D’un point de vue politique, on assiste à un retournement complet. Le monde sans limite et
sans frontière s’est tout d’un coup refermé. Les frontières font leur grand retour. Le
confinement est une frontière que ce soit à l’échelle d’un appartement, d’une maison, d’un
quartier, d’une ville, d’une région ou d’un pays.

L'intérêt collectif revient également. Il n'y a plus les individus qui réussissent et ceux qui
échouent ou qui ne sont rien. Le personnel soignant, les livreurs, les caissières, les agriculteurs,
toutes ses professions, ses petites mains redeviennent visibles et considérés. Les femmes de
ménage ont aujourd’hui un rôle très important pour la désinfection. Même si cela peut
quelquefois sembler dérisoire, comme applaudir le personnel soignant tous les soirs à 20 h alors
que cela fait des années qu’ils sont déconsidérés et invisibles, il y aura un avant et un après.

Le Coronavirus agit également comme un prisme sur les clivages entre les classes sociales et
les individus. Il est plus facile d’être confiné dans une belle résidence secondaire que dans un
appartement de 35 m² en plein centre-ville. On voit également les personnes qui se considèrent
comme hors contrat avec la collectivité en refusant le confinement et les mesures sanitaires.

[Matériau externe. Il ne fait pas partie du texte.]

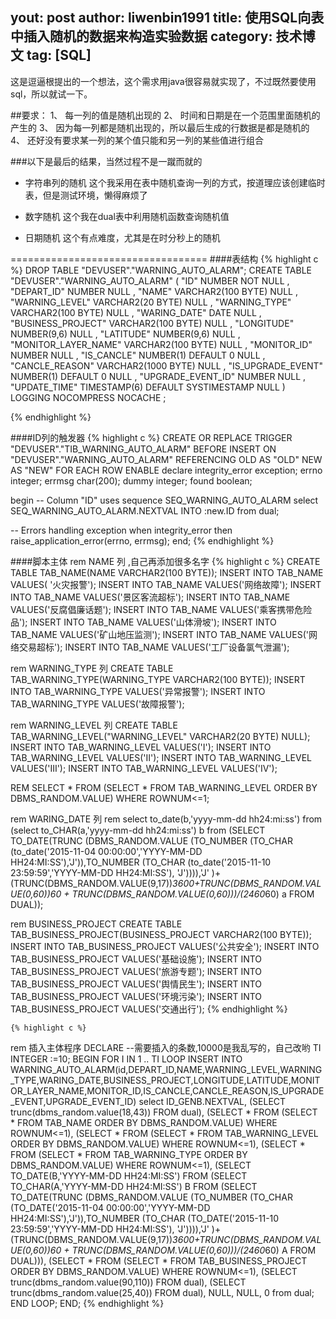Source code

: yout: post
author: liwenbin1991
title: 使用SQL向表中插入随机的数据来构造实验数据
category: 技术博文
tag: [SQL]
---
这是逗逼根提出的一个想法，这个需求用java很容易就实现了，不过既然要使用sql，所以就试一下。

##要求：
1、 每一列的值是随机出现的
2、 时间和日期是在一个范围里面随机的产生的
3、 因为每一列都是随机出现的，所以最后生成的行数据是都是随机的
4、 还好没有要求某一列的某个值只能和另一列的某些值进行组合

###以下是最后的结果，当然过程不是一蹴而就的

* 字符串列的随机
	这个我采用在表中随机查询一列的方式，按道理应该创建临时表，但是测试环境，懒得麻烦了

* 数字随机
	这个我在dual表中利用随机函数查询随机值

* 日期随机
	这个有点难度，尤其是在时分秒上的随机

==================================
####表结构
	{% highlight c %}
DROP TABLE "DEVUSER"."WARNING_AUTO_ALARM";
CREATE TABLE "DEVUSER"."WARNING_AUTO_ALARM" (
"ID" NUMBER NOT NULL ,
"DEPART_ID" NUMBER NULL ,
"NAME" VARCHAR2(100 BYTE) NULL ,
"WARNING_LEVEL" VARCHAR2(20 BYTE) NULL ,
"WARNING_TYPE" VARCHAR2(100 BYTE) NULL ,
"WARING_DATE" DATE NULL ,
"BUSINESS_PROJECT" VARCHAR2(100 BYTE) NULL ,
"LONGITUDE" NUMBER(9,6) NULL ,
"LATITUDE" NUMBER(9,6) NULL ,
"MONITOR_LAYER_NAME" VARCHAR2(100 BYTE) NULL ,
"MONITOR_ID" NUMBER NULL ,
"IS_CANCLE" NUMBER(1) DEFAULT 0  NULL ,
"CANCLE_REASON" VARCHAR2(1000 BYTE) NULL ,
"IS_UPGRADE_EVENT" NUMBER(1) DEFAULT 0  NULL ,
"UPGRADE_EVENT_ID" NUMBER NULL ,
"UPDATE_TIME" TIMESTAMP(6)  DEFAULT SYSTIMESTAMP  NULL 
)
LOGGING
NOCOMPRESS
NOCACHE
;

{% endhighlight %}

####ID列的触发器
	{% highlight c %}
CREATE OR REPLACE TRIGGER "DEVUSER"."TIB_WARNING_AUTO_ALARM" BEFORE INSERT ON "DEVUSER"."WARNING_AUTO_ALARM" REFERENCING OLD AS "OLD" NEW AS "NEW" FOR EACH ROW ENABLE
declare
    integrity_error  exception;
    errno            integer;
    errmsg           char(200);
    dummy            integer;
    found            boolean;

begin
    --  Column "ID" uses sequence SEQ_WARNING_AUTO_ALARM
    select SEQ_WARNING_AUTO_ALARM.NEXTVAL INTO :new.ID from dual;

--  Errors handling
exception
    when integrity_error then
       raise_application_error(errno, errmsg);
end;
{% endhighlight %}

####脚本主体
rem NAME 列 ,自己再添加很多名字
{% highlight c %}
CREATE TABLE TAB_NAME(NAME VARCHAR2(100 BYTE));
INSERT INTO TAB_NAME VALUES( '火灾报警');
INSERT INTO TAB_NAME VALUES('网络故障');
INSERT INTO TAB_NAME VALUES('景区客流超标');
INSERT INTO TAB_NAME VALUES('反腐倡廉话题');
INSERT INTO TAB_NAME VALUES('乘客携带危险品');
INSERT INTO TAB_NAME VALUES('山体滑坡');
INSERT INTO TAB_NAME VALUES('矿山地压监测');
INSERT INTO TAB_NAME VALUES('网络交易超标');
INSERT INTO TAB_NAME VALUES('工厂设备氯气泄漏');

rem WARNING_TYPE 列
CREATE TABLE TAB_WARNING_TYPE(WARNING_TYPE VARCHAR2(100 BYTE));
INSERT INTO TAB_WARNING_TYPE VALUES('异常报警');
INSERT INTO TAB_WARNING_TYPE VALUES('故障报警');

rem WARNING_LEVEL 列
CREATE TABLE TAB_WARNING_LEVEL("WARNING_LEVEL" VARCHAR2(20 BYTE) NULL);
INSERT INTO TAB_WARNING_LEVEL VALUES('Ⅰ');
INSERT INTO TAB_WARNING_LEVEL VALUES('Ⅱ');
INSERT INTO TAB_WARNING_LEVEL VALUES('Ⅲ');
INSERT INTO TAB_WARNING_LEVEL VALUES('Ⅳ');

REM SELECT *  FROM (SELECT * FROM TAB_WARNING_LEVEL ORDER BY DBMS_RANDOM.VALUE) WHERE ROWNUM<=1;

rem WARING_DATE 列
rem select to_date(b,'yyyy-mm-dd hh24:mi:ss') from (select to_CHAR(a,'yyyy-mm-dd hh24:mi:ss') b from (SELECT TO_DATE(TRUNC (DBMS_RANDOM.VALUE (TO_NUMBER (TO_CHAR (to_date('2015-11-04 00:00:00','YYYY-MM-DD HH24:MI:SS'),'J')),TO_NUMBER (TO_CHAR (to_date('2015-11-10 23:59:59','YYYY-MM-DD HH24:MI:SS'), 'J')))),'J' )+ (TRUNC(DBMS_RANDOM.VALUE(9,17))*3600+TRUNC(DBMS_RANDOM.VALUE(0,60))*60 + TRUNC(DBMS_RANDOM.VALUE(0,60)))/(24*60*60) a FROM DUAL));


rem BUSINESS_PROJECT
CREATE TABLE TAB_BUSINESS_PROJECT(BUSINESS_PROJECT VARCHAR2(100 BYTE));
INSERT INTO TAB_BUSINESS_PROJECT VALUES('公共安全');
INSERT INTO TAB_BUSINESS_PROJECT VALUES('基础设施');
INSERT INTO TAB_BUSINESS_PROJECT VALUES('旅游专题');
INSERT INTO TAB_BUSINESS_PROJECT VALUES('舆情民生');
INSERT INTO TAB_BUSINESS_PROJECT VALUES('环境污染');
INSERT INTO TAB_BUSINESS_PROJECT VALUES('交通出行');
	{% endhighlight %}
       

	{% highlight c %}
rem 插入主体程序
DECLARE
	--需要插入的条数,10000是我乱写的，自己改哟
	TI  INTEGER :=10;
BEGIN
	FOR I IN 1 .. TI
	LOOP
		INSERT INTO WARNING_AUTO_ALARM(id,DEPART_ID,NAME,WARNING_LEVEL,WARNING_TYPE,WARING_DATE,BUSINESS_PROJECT,LONGITUDE,LATITUDE,MONITOR_LAYER_NAME,MONITOR_ID,IS_CANCLE,CANCLE_REASON,IS_UPGRADE_EVENT,UPGRADE_EVENT_ID) 
		select ID_GENB.NEXTVAL,
		(SELECT trunc(dbms_random.value(18,43)) FROM dual),
		(SELECT *  FROM (SELECT * FROM TAB_NAME ORDER BY DBMS_RANDOM.VALUE) WHERE ROWNUM<=1),
		(SELECT *  FROM (SELECT * FROM TAB_WARNING_LEVEL ORDER BY DBMS_RANDOM.VALUE) WHERE ROWNUM<=1),
		(SELECT *  FROM (SELECT * FROM TAB_WARNING_TYPE ORDER BY DBMS_RANDOM.VALUE) WHERE ROWNUM<=1),
		(SELECT TO_DATE(B,'YYYY-MM-DD HH24:MI:SS') FROM (SELECT TO_CHAR(A,'YYYY-MM-DD HH24:MI:SS') B FROM (SELECT TO_DATE(TRUNC (DBMS_RANDOM.VALUE (TO_NUMBER (TO_CHAR (TO_DATE('2015-11-04 00:00:00','YYYY-MM-DD HH24:MI:SS'),'J')),TO_NUMBER (TO_CHAR (TO_DATE('2015-11-10 23:59:59','YYYY-MM-DD HH24:MI:SS'), 'J')))),'J' )+ (TRUNC(DBMS_RANDOM.VALUE(9,17))*3600+TRUNC(DBMS_RANDOM.VALUE(0,60))*60 + TRUNC(DBMS_RANDOM.VALUE(0,60)))/(24*60*60) A FROM DUAL))),
		 (SELECT *  FROM (SELECT * FROM TAB_BUSINESS_PROJECT ORDER BY DBMS_RANDOM.VALUE) WHERE ROWNUM<=1),
		 (SELECT trunc(dbms_random.value(90,110)) FROM dual),
		 (SELECT trunc(dbms_random.value(25,40)) FROM dual),
		 NULL,
		 NULL,
		 0
		from dual;
	END LOOP;
END;
	{% endhighlight %}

Il y’a également un risque de récupération totalitaire. Dans certains courants


écologiques/politiques, on retrouve un intérêt qui est au-dessus de l'humain, c’est l’intérêt de
la Nature. Si cela est tout à fait discutable philosophiquement, cela me semble dangereux
politiquement. Si ce n’est pas aux hommes de décider de leur destin, si celui-ci doit être
déterminé par un ailleurs qu’eux-mêmes (Nature, Dieu, Tradition, etc.) on sort de la démocratie.
Le Politique n’est plus l’affaire de l’homme, mais s’incarne dans un Absolu en qui il faudra se
soumettre. On retrouve aussi dans ces mouvements politiques une forte affectivité, une passion
qui peut être extrêmement violente et irrationnelle. C’est une sorte de millénarisme qui vise à
dénoncer ce monde-là de la manière la plus radicale possible et de promettre un avenir radieux
en se débarrassant de ceux qui causent les troubles. Ce sont des postures, heureusement
minoritaires, mais qui restent très influentes.

La pandémie du Coronavirus révèle les crises qui tapissent notre imaginaire social
contemporain, crise sociale, politique, culturelle, écologique. C’est un moment carrefour où
chaque citoyen peut décider comment affronter ces crises.